Task brief: Return every line in the entries below where the word "https" shows up.

(Stored data)
┌──

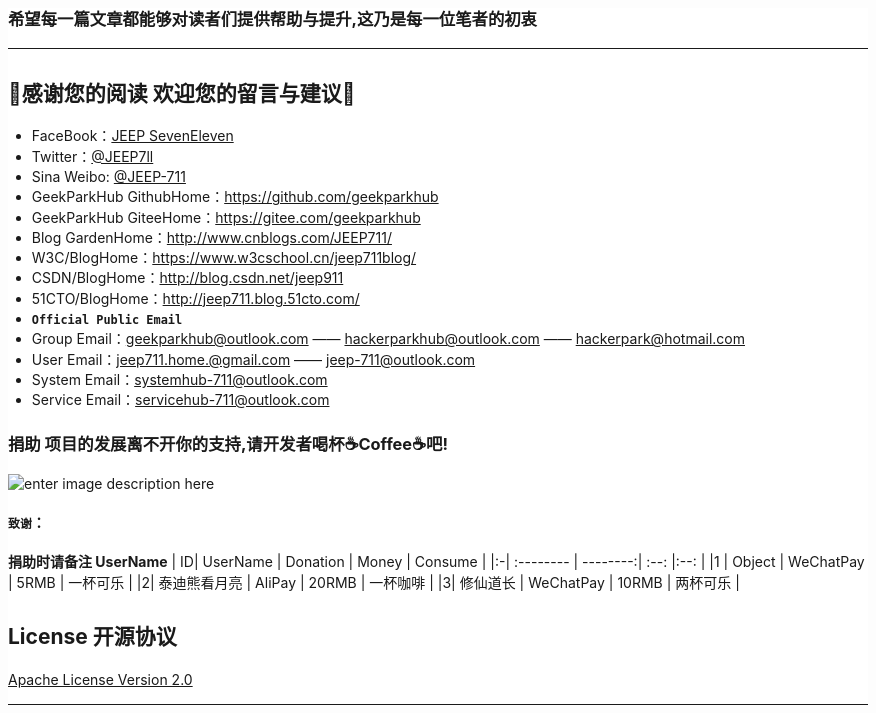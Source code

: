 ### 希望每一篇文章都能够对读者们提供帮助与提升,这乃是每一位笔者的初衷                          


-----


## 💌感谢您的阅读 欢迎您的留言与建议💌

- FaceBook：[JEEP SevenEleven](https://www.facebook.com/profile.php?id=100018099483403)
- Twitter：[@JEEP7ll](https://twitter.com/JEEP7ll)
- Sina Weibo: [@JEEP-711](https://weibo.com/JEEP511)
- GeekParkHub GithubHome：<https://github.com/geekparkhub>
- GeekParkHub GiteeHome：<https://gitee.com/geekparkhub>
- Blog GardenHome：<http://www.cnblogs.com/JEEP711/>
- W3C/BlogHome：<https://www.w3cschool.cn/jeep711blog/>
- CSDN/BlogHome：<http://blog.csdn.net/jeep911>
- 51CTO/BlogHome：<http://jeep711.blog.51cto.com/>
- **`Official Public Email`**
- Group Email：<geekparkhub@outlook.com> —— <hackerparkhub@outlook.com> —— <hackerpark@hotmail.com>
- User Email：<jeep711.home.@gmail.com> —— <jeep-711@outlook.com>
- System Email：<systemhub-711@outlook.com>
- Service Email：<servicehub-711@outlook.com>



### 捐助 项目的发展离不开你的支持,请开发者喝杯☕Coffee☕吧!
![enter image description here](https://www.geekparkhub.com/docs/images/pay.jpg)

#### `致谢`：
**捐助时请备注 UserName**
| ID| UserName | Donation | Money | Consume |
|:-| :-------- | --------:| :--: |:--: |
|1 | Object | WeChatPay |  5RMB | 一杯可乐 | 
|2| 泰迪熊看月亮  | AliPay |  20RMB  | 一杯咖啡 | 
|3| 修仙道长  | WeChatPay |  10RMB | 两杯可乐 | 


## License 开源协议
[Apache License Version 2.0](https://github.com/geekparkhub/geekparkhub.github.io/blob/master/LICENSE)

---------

└──
┌──

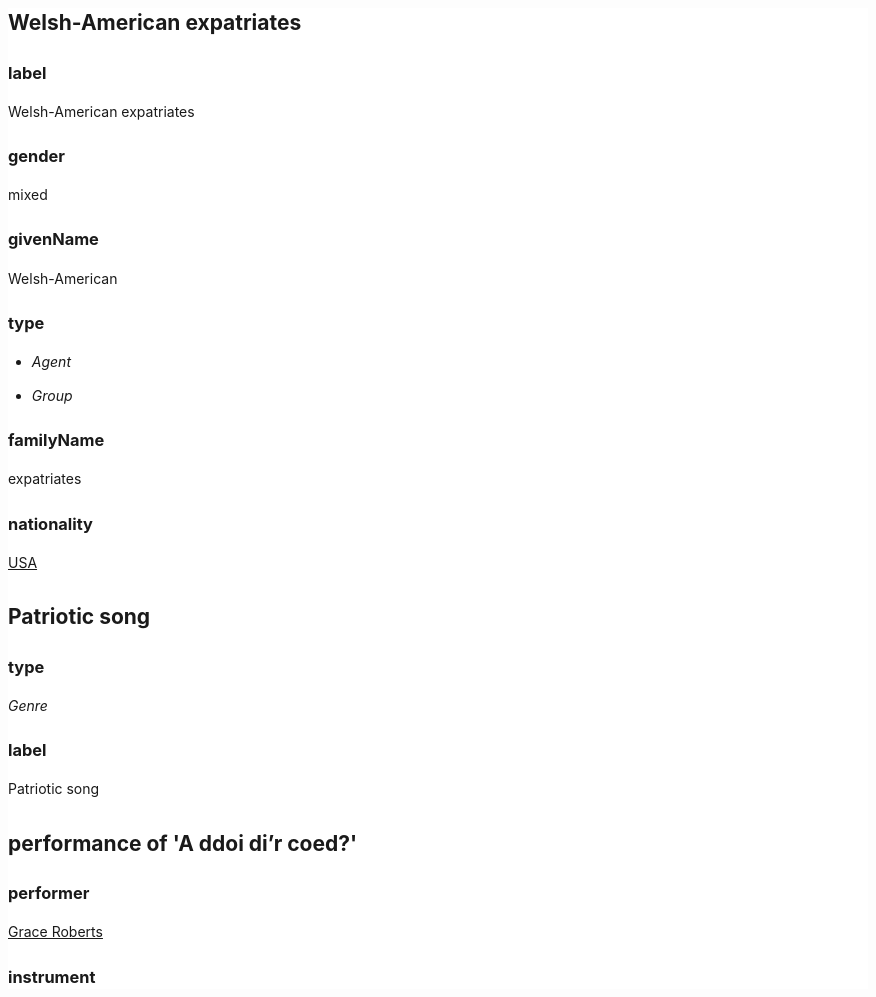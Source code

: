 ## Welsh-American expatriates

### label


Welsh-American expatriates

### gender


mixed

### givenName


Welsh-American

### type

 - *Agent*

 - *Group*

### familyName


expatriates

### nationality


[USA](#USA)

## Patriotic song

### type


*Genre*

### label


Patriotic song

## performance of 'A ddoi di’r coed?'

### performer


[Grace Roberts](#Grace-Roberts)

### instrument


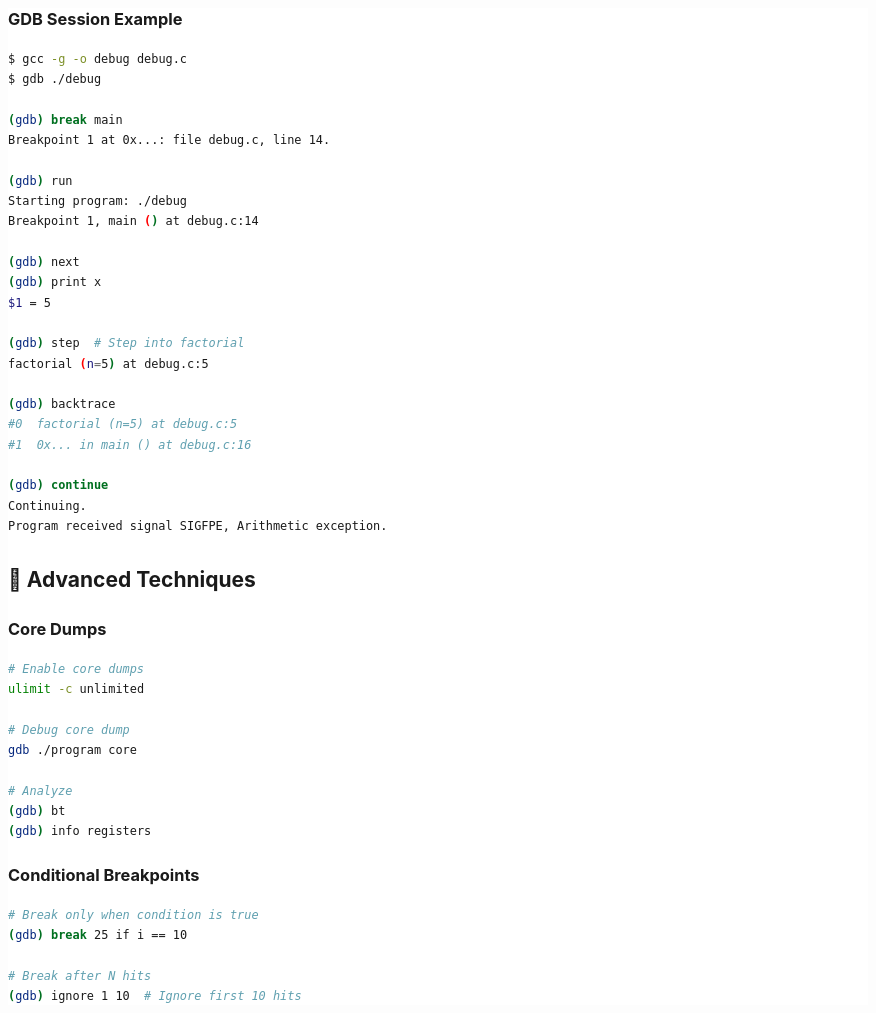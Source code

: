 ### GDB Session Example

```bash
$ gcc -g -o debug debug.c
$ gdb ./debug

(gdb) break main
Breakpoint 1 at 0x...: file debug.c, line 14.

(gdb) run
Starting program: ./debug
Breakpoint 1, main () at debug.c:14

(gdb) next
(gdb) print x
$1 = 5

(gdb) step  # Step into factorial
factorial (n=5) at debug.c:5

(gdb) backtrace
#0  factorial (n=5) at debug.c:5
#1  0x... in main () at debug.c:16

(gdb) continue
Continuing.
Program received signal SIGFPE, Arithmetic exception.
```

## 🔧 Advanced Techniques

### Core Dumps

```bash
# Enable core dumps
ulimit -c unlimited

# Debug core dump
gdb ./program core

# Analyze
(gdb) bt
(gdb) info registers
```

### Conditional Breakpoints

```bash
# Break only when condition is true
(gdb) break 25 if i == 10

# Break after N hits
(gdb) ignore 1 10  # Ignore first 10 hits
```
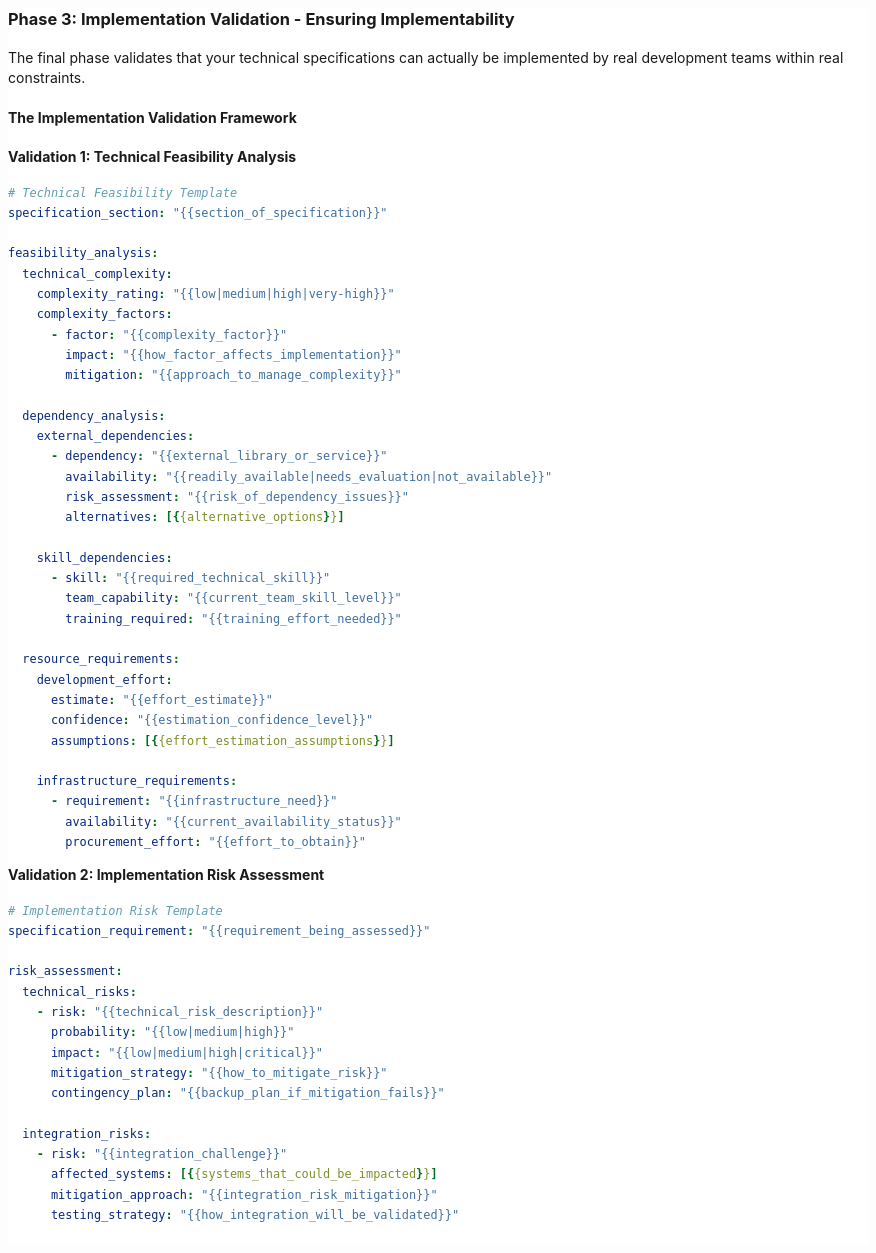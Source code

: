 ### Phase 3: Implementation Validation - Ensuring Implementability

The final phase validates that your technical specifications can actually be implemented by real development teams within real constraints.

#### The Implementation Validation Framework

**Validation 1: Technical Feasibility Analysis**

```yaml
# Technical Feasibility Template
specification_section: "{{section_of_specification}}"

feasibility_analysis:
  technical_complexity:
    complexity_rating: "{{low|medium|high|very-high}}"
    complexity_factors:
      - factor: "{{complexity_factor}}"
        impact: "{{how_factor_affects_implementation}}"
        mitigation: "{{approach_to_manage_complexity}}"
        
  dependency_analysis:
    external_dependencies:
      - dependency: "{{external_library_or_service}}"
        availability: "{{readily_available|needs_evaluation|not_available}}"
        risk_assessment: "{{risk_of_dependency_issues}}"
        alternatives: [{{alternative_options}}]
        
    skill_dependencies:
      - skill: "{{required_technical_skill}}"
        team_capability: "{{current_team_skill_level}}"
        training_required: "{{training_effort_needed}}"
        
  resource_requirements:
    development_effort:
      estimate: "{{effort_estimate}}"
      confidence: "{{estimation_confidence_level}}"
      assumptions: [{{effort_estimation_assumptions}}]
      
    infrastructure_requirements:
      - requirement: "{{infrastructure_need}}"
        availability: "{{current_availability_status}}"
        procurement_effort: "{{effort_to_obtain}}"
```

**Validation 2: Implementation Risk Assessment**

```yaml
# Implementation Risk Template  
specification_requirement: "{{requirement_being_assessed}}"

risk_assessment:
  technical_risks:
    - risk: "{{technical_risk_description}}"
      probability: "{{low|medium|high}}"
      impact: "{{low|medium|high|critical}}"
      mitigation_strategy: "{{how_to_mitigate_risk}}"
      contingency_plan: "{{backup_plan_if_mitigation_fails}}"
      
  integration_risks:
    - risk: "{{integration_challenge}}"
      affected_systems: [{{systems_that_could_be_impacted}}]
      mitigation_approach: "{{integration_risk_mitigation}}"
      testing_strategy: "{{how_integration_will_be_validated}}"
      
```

└──

Exercise output:
- FaceBook：[JEEP SevenEleven](https://www.facebook.com/profile.php?id=100018099483403)
- Twitter：[@JEEP7ll](https://twitter.com/JEEP7ll)
- Sina Weibo: [@JEEP-711](https://weibo.com/JEEP511)
- GeekParkHub GithubHome：<https://github.com/geekparkhub>
- GeekParkHub GiteeHome：<https://gitee.com/geekparkhub>
- W3C/BlogHome：<https://www.w3cschool.cn/jeep711blog/>
![enter image description here](https://www.geekparkhub.com/docs/images/pay.jpg)
[Apache License Version 2.0](https://github.com/geekparkhub/geekparkhub.github.io/blob/master/LICENSE)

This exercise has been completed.